The expected output is each line below containing "Databases", copied in full.

• _Provided data_
************
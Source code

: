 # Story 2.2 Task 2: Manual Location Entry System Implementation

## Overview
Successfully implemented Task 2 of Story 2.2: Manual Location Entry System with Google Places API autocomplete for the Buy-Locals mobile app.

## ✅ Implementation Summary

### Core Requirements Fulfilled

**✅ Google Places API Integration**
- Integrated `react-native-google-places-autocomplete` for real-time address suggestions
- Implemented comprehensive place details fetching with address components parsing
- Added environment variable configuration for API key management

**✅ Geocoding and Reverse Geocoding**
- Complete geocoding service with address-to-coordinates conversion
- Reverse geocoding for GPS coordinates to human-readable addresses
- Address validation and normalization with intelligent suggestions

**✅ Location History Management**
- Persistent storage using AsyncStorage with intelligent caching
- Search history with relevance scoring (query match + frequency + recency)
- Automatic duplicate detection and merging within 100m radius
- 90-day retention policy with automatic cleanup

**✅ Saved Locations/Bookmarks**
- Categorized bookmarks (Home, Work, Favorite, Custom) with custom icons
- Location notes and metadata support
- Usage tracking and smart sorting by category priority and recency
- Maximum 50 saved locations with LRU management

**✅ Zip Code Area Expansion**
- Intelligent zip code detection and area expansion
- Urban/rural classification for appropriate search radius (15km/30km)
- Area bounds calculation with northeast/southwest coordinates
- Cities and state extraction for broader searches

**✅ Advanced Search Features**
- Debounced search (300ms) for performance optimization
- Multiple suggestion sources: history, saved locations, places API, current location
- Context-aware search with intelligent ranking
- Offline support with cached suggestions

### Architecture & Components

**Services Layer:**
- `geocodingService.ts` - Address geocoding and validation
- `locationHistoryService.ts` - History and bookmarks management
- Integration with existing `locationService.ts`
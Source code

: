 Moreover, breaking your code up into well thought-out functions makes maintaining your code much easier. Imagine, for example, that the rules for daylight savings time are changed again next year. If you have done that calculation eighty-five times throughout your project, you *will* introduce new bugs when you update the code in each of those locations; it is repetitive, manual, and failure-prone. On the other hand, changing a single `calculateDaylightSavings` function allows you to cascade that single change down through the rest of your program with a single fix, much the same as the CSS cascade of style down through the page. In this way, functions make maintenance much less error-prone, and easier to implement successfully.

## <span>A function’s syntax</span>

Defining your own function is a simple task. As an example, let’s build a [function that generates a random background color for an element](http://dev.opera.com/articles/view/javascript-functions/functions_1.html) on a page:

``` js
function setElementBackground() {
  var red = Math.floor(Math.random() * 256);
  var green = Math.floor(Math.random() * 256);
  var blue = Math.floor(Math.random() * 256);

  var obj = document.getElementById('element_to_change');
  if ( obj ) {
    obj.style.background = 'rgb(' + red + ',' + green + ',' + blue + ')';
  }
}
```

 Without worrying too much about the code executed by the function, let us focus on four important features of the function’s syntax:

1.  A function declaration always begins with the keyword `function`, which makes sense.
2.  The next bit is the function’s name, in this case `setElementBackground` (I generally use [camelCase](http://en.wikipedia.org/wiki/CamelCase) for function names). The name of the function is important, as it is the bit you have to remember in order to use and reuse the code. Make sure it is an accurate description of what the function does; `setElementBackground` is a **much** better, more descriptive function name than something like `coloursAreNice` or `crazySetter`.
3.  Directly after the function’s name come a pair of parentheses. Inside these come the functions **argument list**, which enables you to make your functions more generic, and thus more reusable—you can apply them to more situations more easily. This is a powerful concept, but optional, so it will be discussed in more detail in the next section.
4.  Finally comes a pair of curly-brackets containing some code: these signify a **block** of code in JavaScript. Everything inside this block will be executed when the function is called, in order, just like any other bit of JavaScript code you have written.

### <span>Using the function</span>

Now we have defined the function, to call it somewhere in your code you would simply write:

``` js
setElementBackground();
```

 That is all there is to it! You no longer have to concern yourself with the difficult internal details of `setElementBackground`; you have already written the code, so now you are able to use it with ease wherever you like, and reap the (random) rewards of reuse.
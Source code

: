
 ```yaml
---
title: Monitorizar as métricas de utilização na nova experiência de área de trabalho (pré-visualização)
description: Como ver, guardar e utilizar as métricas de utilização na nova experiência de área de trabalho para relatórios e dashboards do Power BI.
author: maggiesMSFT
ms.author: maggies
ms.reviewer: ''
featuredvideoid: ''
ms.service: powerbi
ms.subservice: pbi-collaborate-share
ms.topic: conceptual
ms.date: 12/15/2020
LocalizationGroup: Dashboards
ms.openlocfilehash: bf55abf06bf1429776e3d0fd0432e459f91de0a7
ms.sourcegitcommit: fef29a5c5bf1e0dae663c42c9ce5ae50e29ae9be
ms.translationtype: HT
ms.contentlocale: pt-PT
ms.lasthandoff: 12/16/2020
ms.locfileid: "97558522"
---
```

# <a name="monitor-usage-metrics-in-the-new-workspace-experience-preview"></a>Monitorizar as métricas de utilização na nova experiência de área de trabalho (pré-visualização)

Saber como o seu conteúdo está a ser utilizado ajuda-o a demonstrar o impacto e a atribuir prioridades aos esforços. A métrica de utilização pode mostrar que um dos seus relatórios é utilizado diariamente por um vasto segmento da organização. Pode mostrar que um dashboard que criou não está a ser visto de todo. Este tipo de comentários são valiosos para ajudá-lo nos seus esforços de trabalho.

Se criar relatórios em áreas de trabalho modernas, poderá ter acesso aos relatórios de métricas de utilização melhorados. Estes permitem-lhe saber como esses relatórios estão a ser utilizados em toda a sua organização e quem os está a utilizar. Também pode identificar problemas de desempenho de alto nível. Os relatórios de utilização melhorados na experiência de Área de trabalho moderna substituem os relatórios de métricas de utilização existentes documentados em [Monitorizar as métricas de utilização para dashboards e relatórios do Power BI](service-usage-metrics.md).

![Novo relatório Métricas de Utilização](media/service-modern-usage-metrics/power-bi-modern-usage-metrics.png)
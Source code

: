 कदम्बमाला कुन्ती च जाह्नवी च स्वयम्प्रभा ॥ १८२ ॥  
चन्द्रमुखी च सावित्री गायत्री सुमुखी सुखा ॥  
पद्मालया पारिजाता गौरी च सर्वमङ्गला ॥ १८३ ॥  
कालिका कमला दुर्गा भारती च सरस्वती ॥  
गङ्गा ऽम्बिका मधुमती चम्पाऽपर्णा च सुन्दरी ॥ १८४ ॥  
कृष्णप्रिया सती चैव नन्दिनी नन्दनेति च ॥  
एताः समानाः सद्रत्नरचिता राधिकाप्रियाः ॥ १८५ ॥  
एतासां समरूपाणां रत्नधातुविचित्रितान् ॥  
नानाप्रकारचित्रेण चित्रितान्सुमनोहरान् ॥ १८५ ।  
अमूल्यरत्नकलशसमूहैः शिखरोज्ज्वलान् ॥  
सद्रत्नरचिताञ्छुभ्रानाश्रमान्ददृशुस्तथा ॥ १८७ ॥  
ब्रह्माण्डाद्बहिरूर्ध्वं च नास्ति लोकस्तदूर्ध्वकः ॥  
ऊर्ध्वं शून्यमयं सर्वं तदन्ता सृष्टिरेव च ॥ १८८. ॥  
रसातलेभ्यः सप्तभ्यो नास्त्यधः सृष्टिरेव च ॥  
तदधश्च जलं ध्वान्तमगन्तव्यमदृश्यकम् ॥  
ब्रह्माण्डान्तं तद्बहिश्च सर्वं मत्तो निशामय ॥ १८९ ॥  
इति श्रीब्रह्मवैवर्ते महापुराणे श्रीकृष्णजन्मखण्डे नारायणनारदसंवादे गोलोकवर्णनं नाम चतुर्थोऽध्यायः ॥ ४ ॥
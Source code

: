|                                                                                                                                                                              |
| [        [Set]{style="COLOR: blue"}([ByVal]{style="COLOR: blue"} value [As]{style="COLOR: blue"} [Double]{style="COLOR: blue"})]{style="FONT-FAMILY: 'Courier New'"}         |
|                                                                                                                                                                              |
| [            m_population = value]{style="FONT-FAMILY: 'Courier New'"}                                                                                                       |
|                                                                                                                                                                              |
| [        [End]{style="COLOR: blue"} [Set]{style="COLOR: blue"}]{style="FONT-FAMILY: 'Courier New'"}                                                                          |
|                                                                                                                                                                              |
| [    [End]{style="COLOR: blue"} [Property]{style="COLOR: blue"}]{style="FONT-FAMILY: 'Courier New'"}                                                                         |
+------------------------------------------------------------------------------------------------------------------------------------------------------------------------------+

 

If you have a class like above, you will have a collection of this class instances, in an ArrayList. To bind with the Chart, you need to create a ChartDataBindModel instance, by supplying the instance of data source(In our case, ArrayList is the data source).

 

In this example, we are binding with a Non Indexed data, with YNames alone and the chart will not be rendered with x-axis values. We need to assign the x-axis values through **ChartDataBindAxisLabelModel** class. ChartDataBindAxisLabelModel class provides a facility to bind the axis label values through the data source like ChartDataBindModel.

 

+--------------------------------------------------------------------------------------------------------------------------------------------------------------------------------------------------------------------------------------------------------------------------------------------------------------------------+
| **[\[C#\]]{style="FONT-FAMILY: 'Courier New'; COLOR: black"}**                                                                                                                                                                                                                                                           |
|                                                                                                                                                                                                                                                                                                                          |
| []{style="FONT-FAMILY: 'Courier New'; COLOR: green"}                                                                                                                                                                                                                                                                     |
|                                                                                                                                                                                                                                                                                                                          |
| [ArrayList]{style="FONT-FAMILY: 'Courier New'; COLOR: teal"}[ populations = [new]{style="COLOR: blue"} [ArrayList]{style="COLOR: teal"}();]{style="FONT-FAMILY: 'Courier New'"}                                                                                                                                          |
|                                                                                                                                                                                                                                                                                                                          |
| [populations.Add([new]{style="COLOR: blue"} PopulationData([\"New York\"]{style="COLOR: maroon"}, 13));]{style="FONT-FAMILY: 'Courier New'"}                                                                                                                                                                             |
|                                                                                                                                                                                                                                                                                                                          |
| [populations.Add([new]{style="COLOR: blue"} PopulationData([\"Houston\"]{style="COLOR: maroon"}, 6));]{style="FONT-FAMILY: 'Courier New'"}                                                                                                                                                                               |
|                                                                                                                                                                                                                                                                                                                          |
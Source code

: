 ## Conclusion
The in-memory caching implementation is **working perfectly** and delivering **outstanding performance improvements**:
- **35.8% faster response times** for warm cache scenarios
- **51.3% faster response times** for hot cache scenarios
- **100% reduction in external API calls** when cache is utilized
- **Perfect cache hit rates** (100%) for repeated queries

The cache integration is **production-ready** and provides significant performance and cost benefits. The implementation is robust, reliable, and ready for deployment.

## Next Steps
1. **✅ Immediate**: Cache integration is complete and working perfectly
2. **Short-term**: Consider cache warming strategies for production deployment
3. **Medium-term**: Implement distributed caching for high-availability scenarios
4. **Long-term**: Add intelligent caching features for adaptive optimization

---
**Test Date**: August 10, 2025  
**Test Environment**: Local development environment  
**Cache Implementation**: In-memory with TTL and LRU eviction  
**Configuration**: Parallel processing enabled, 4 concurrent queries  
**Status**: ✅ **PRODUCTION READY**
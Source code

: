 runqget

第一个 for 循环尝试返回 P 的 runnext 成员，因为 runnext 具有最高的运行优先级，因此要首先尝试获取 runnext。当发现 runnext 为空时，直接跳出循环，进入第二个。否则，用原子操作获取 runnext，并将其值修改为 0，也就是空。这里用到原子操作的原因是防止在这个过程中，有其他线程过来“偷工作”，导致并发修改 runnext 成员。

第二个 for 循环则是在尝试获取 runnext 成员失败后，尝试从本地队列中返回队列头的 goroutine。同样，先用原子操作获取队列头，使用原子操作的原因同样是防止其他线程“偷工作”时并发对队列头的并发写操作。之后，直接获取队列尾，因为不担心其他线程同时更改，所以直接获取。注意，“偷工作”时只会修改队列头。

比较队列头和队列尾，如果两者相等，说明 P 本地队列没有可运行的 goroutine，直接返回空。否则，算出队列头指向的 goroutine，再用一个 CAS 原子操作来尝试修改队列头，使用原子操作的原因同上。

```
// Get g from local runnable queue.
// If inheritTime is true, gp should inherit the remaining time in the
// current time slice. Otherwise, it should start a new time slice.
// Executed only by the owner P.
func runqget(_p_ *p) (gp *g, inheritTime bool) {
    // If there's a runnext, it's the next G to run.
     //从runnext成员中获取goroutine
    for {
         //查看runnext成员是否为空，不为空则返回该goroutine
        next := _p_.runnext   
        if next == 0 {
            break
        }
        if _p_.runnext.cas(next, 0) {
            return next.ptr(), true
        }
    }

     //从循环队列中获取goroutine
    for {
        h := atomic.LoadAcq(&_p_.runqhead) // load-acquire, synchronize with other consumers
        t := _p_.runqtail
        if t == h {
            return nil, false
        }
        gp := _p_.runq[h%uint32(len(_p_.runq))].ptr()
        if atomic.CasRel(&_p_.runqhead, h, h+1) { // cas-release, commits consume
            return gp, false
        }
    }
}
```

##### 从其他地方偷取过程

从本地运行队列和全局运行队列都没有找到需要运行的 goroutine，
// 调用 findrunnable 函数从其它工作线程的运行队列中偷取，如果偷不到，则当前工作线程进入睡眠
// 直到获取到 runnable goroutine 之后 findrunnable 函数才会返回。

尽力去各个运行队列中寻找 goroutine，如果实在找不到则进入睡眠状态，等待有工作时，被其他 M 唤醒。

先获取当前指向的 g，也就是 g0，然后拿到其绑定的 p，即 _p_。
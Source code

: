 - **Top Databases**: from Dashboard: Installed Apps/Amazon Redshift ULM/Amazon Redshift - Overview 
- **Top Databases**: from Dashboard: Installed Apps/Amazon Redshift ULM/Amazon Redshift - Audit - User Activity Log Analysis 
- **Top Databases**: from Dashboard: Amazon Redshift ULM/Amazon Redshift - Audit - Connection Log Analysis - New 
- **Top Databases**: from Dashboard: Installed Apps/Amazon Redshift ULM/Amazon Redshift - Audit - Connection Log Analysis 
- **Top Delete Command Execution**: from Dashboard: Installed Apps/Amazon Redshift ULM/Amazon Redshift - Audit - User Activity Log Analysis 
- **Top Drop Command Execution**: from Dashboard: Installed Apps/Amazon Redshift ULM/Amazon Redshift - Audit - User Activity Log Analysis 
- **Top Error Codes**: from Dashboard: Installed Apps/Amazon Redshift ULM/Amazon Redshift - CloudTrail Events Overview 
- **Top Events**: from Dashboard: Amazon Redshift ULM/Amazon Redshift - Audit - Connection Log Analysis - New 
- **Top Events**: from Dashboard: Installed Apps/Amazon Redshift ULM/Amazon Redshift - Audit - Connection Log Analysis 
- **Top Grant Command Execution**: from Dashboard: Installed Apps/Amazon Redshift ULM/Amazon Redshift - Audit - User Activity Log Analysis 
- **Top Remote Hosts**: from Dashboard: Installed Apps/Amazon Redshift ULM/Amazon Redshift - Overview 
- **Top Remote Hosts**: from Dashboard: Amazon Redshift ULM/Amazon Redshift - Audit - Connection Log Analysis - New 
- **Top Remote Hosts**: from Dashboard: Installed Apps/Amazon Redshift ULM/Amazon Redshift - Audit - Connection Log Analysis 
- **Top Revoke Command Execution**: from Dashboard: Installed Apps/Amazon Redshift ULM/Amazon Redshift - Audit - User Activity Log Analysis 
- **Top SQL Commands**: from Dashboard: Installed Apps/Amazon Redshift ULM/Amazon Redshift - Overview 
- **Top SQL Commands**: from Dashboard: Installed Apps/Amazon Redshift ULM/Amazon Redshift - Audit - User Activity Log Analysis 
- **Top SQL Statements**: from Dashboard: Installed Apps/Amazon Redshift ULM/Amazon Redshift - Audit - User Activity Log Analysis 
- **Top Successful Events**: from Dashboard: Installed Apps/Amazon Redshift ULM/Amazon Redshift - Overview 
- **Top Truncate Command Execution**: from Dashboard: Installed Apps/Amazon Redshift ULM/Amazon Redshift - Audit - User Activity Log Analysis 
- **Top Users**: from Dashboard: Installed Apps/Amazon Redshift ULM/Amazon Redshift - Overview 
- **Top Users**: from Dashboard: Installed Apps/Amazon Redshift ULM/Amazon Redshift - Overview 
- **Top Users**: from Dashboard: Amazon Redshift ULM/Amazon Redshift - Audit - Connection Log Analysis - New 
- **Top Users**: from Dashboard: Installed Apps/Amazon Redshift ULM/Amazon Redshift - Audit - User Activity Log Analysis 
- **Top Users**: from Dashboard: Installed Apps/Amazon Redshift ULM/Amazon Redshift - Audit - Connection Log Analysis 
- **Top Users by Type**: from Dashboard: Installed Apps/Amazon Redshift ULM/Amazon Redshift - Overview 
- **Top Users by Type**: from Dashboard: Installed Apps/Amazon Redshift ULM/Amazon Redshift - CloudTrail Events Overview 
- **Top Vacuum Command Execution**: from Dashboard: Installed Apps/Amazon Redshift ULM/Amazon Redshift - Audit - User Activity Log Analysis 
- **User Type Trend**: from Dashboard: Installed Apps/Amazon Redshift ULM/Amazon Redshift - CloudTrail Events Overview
************
• _The answer_
: - **Top Databases**: from Dashboard: Installed Apps/Amazon Redshift ULM/Amazon Redshift - Overview 
- **Top Databases**: from Dashboard: Installed Apps/Amazon Redshift ULM/Amazon Redshift - Audit - User Activity Log Analysis 
- **Top Databases**: from Dashboard: Amazon Redshift ULM/Amazon Redshift - Audit - Connection Log Analysis - New 
- **Top Databases**: from Dashboard: Installed Apps/Amazon Redshift ULM/Amazon Redshift - Audit - Connection Log Analysis 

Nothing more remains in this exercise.